History log of /linux-master/drivers/gpu/drm/amd/amdkfd/kfd_int_process_v11.c
Revision Date Author Comments
# 0cac183b 29-Feb-2024 Jonathan Kim <Jonathan.Kim@amd.com>

drm/amdkfd: range check cp bad op exception interrupts

Due to a CP interrupt bug, bad packet garbage exception codes are raised.
Do a range check so that the debugger and runtime do not receive garbage
codes.
Update the user api to guard exception code type checking as well.

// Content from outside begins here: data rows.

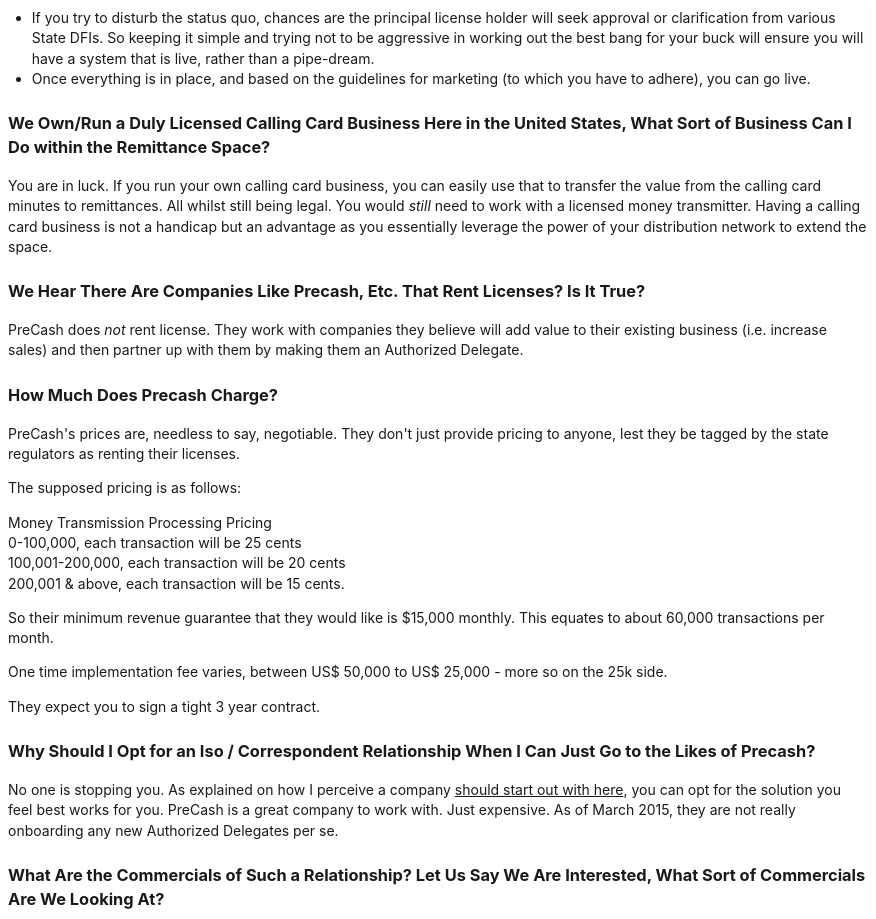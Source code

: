   * If you try to disturb the status quo, chances are the principal license holder will seek approval or clarification from various State DFIs. So keeping it simple and trying not to be aggressive in working out the best bang for your buck will ensure you will have a system that is live, rather than a pipe-dream.
  * Once everything is in place, and based on the guidelines for marketing (to which you have to adhere), you can go live.

### We Own/Run a Duly Licensed Calling Card Business Here in the United States, What Sort of Business Can I Do within the Remittance Space?

You are in luck. If you run your own calling card business, you can easily use that to transfer the value from the calling card minutes to remittances. All whilst still being legal. You would  _still_ need to work with a licensed money transmitter. Having a calling card business is not a handicap but an advantage as you essentially leverage the power of your distribution network to extend the space.

### We Hear There Are Companies Like Precash, Etc. That Rent Licenses? Is It True?

PreCash does  _not_ rent license. They work with companies they believe will add value to their existing business (i.e. increase sales) and then partner up with them by making them an Authorized Delegate.

### How Much Does Precash Charge?

PreCash's prices are, needless to say, negotiable. They don't just provide pricing to anyone, lest they be tagged by the state regulators as renting their licenses.

The supposed pricing is as follows:

Money Transmission Processing Pricing  
0-100,000, each transaction will be 25 cents  
100,001-200,000, each transaction will be 20 cents  
200,001 & above, each transaction will be 15 cents.

So their minimum revenue guarantee that they would like is $15,000 monthly. This equates to about 60,000 transactions per month.

One time implementation fee varies, between US$ 50,000 to US$ 25,000 - more so on the 25k side.

They expect you to sign a tight 3 year contract.

### Why Should I Opt for an Iso / Correspondent Relationship When I Can Just Go to the Likes of Precash?

No one is stopping you. As explained on how I perceive a company [should start out with here](/access-to-us-money-transfer-market/), you can opt for the solution you feel best works for you. PreCash is a great company to work with. Just expensive. As of March 2015, they are not really onboarding any new Authorized Delegates per se.

### What Are the Commercials of Such a Relationship? Let Us Say We Are Interested, What Sort of Commercials Are We Looking At?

Signed-off-by: Jonathan Kim <jonathan.kim@amd.com>
Tested-by: Jesse Zhang <jesse.zhang@amd.com>
Reviewed-by: Felix Kuehling <felix.kuehling@amd.com>
Signed-off-by: Alex Deucher <alexander.deucher@amd.com>


# ed1e1e42 23-Jan-2024 YiPeng Chai <YiPeng.Chai@amd.com>

drm/amdgpu: Support passing poison consumption ras block to SRIOV

Support passing poison consumption ras blocks
to SRIOV.

Signed-off-by: YiPeng Chai <YiPeng.Chai@amd.com>
Reviewed-by: Hawking Zhang <Hawking.Zhang@amd.com>
Signed-off-by: Alex Deucher <alexander.deucher@amd.com>


# 37fb8791 09-Aug-2023 Harish Kasiviswanathan <Harish.Kasiviswanathan@amd.com>

drm/amdkfd: ratelimited SQ interrupt messages

No functional change. Use ratelimited version of pr_ to avoid
overflowing of dmesg buffer

Signed-off-by: Harish Kasiviswanathan <Harish.Kasiviswanathan@amd.com>
Reviewed-by: Philip Yang <philip.yang@amd.com>
Signed-off-by: Alex Deucher <alexander.deucher@amd.com>


# 12fb1ad7 21-Apr-2022 Jonathan Kim <jonathan.kim@amd.com>

drm/amdkfd: update process interrupt handling for debug events

The debugger must be notified by any debugger subscribed exception
that comes from hardware interrupts.

If a debugger session exits, any exceptions it subscribed to may still
have interrupts in the interrupt ring buffer or KGD/KFD pipeline.
To prevent a new session from inheriting stale interrupts, when a new
queue is created, open an interrupt drain and allow the IH ring to drain
from a timestamped checkpoint. Then inject a custom IV so that once
the custom IV is picked up by the KFD, it's safe to close the drain
and proceed with queue creation.

The drain must also be on debug disable as SW interrupts may still
be processed. Drain at this time and clear all the exception status.

The debugger may also not be attached nor subscibed to certain
exceptions so forward them directly to the runtime.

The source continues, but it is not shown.